]> granicus.if.org Git - flex/commitdiff
changes for variable trailing context
authorVern Paxson <vern@ee.lbl.gov>
Fri, 19 May 1989 14:08:47 +0000 (14:08 +0000)
committerVern Paxson <vern@ee.lbl.gov>
Fri, 19 May 1989 14:08:47 +0000 (14:08 +0000)
nfa.c
parse.y

diff --git a/nfa.c b/nfa.c
index 641a182f8791055fe027c5e04e925e7f34a6af24..90d7471b8facf62e2e756169c347c12bb8096847 100644 (file)
--- a/nfa.c
+++ b/nfa.c
@@ -23,62 +23,15 @@ static char rcsid[] =
  *
  * synopsis
  *
- *   add_accept( mach, headcnt, trailcnt );
- *
- * the global ACCNUM is incremented and the new value becomes mach's
- * accepting number.  if headcnt or trailcnt is non-zero then the machine
- * recognizes a pattern with trailing context.  headcnt is the number of
- * characters in the matched part of the pattern, or zero if the matched
- * part has variable length.  trailcnt is the number of trailing context
- * characters in the pattern, or zero if the trailing context has variable
- * length.
+ *   add_accept( mach, accepting_number );
+ *
+ * accepting_number becomes mach's accepting number.
  */
 
-add_accept( mach, headcnt, trailcnt )
-int mach, headcnt, trailcnt;
+add_accept( mach, accepting_number )
+int mach;
 
     {
-    int astate;
-
-    fprintf( temp_action_file, "case %d:\n", ++accnum );
-
-    if ( headcnt > 0 || trailcnt > 0 )
-       { /* do trailing context magic to not match the trailing characters */
-       char *scanner_cp =
-           (fulltbl || fullspd) ? "yy_c_buf_p = yy_cp" : "yy_c_buf_p";
-       char *scanner_bp = (fulltbl || fullspd) ? "yy_bp" : "yy_b_buf_p";
-
-       fprintf( temp_action_file,
-           "YY_DO_BEFORE_SCAN; /* undo effects of setting up yytext */\n" );
-
-       if ( headcnt > 0 )
-           {
-           int head_offset = headcnt - 1;
-
-           if ( fullspd || fulltbl )
-               /* with the fast skeleton, the character pointer points
-                * to the *next* character to scan, rather than the one
-                * that was last scanned
-                */
-               ++head_offset;
-
-           if ( head_offset > 0 )
-               fprintf( temp_action_file, "%s = %s + %d;\n",
-                        scanner_cp, scanner_bp, head_offset );
-
-           else
-               fprintf( temp_action_file, "%s = %s;\n",
-                        scanner_cp, scanner_bp );
-           }
-
-       else
-           fprintf( temp_action_file, "%s -= %d;\n", scanner_cp, trailcnt );
-    
-       fprintf( temp_action_file, "YY_DO_BEFORE_ACTION; /* set up yytext again */\n" );
-       }
-
-    line_directive_out( temp_action_file );
-
     /* hang the accepting number off an epsilon state.  if it is associated
      * with a state that has a non-epsilon out-transition, then the state
      * will accept BEFORE it makes that transition, i.e., one character
@@ -86,12 +39,12 @@ int mach, headcnt, trailcnt;
      */
 
     if ( transchar[finalst[mach]] == SYM_EPSILON )

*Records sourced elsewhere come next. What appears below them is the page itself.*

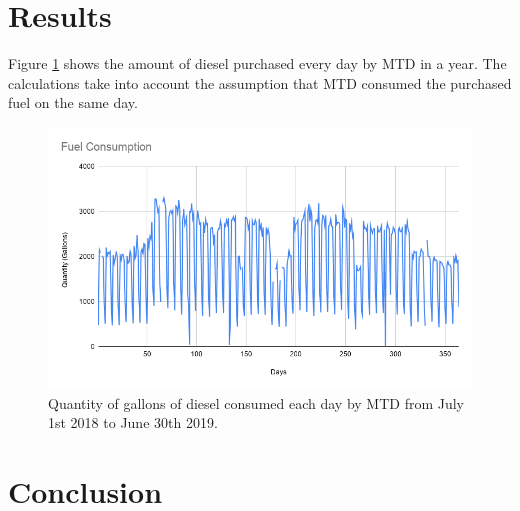 \documentclass{anstrans}
\begin{document}
\section{Results}

Figure \ref{fig:mtdfuel} shows the amount of diesel purchased every day by MTD in a year. The calculations take into account the assumption that MTD consumed the purchased fuel on the same day.

\begin{figure}[]
	\centering
	\includegraphics[width=0.4\linewidth]{figures/fuelconsumption.png}
	\hfill
	\caption{Quantity of gallons of diesel consumed each day by MTD from July 1st 2018 to June 30th 2019.}
	\label{fig:mtdfuel}
\end{figure}

\section{Conclusion}



\end{document}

-       accptnum[finalst[mach]] = accnum;
+       accptnum[finalst[mach]] = accepting_number;
 
     else
        {
-       astate = mkstate( SYM_EPSILON );
-       accptnum[astate] = accnum;
+       int astate = mkstate( SYM_EPSILON );
+       accptnum[astate] = accepting_number;
        mach = link_machines( mach, astate );
        }
     }
@@ -215,6 +168,82 @@ int mach;
     return ( init );
     }
 
+/* finish_rule - finish up the processing for a rule
+ *
+ * synopsis
+ *
+ *   finish_rule( mach, variable_trail_rule, headcnt, trailcnt );
+ *
+ * An accepting number is added to the given machine.  If variable_trail_rule
+ * is true then the rule has trailing context and both the head and trail
+ * are variable size.  Otherwise if headcnt or trailcnt is non-zero then
+ * the machine recognizes a pattern with trailing context and headcnt is
+ * the number of characters in the matched part of the pattern, or zero
+ * if the matched part has variable length.  trailcnt is the number of
+ * trailing context characters in the pattern, or zero if the trailing
+ * context has variable length.
+ */
+
+finish_rule( mach, variable_trail_rule, headcnt, trailcnt )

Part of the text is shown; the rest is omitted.